En cette veille de Noël, l’humeur est particulièrement joyeuse : on rêve du fabuleux repas de Noël, des cadeaux qu’on va envoyer aux enfants… Et voilà qu’une nouvelle arrivante entre à la bibliothèque, une qui ne connait pas les codes. Il faut lui apprendre qu’ici on rêve pour oublier le réel, qu’on joue pour ne pas mourir.
Notre nouvelle arrivante se désole de sa séparation d’avec sa fille et vient chercher le livre que celle-ci adorait : « On ne badine pas avec l’amour » de Musset, alors on va lui jouer la pièce. Mais nos commères ne vont pas reprendre le texte littéral de Musset, il faut remettre au goût du jour le discours désuet du 19ème siècle, utiliser les mots d’aujourd’hui, penser les réactions des personnages dans le monde d’aujourd’hui. Tout cela est débridé et particulièrement joyeux.

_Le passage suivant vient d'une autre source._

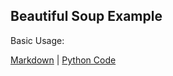 ## Beautiful Soup Example

Basic Usage: 

[Markdown](Beautiful_Soup_Basic.md) | [Python Code](bs_basic.py)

Cette pièce de Mohamed Kacimi a été écrite à la suite de plusieurs ateliers d’écriture qu’il a animés à la maison d’arrêt pour femmes de Fleury-Mérogis au cours desquels il a été frappé par la réaction différentes à l’enfermement pour les hommes et les femmes ; ces dernières cherchant à échapper à leur condition par une fuite dans le rêve, le délire, la folie plutôt que dans la violence.
Ici cette pièce est jouée admirablement, on est constamment dans le mode rire, les réactions du public le montre bien, mais l’arrière-fond d’angoisse refoulée reste bien présent.
Le public a largement apprécié !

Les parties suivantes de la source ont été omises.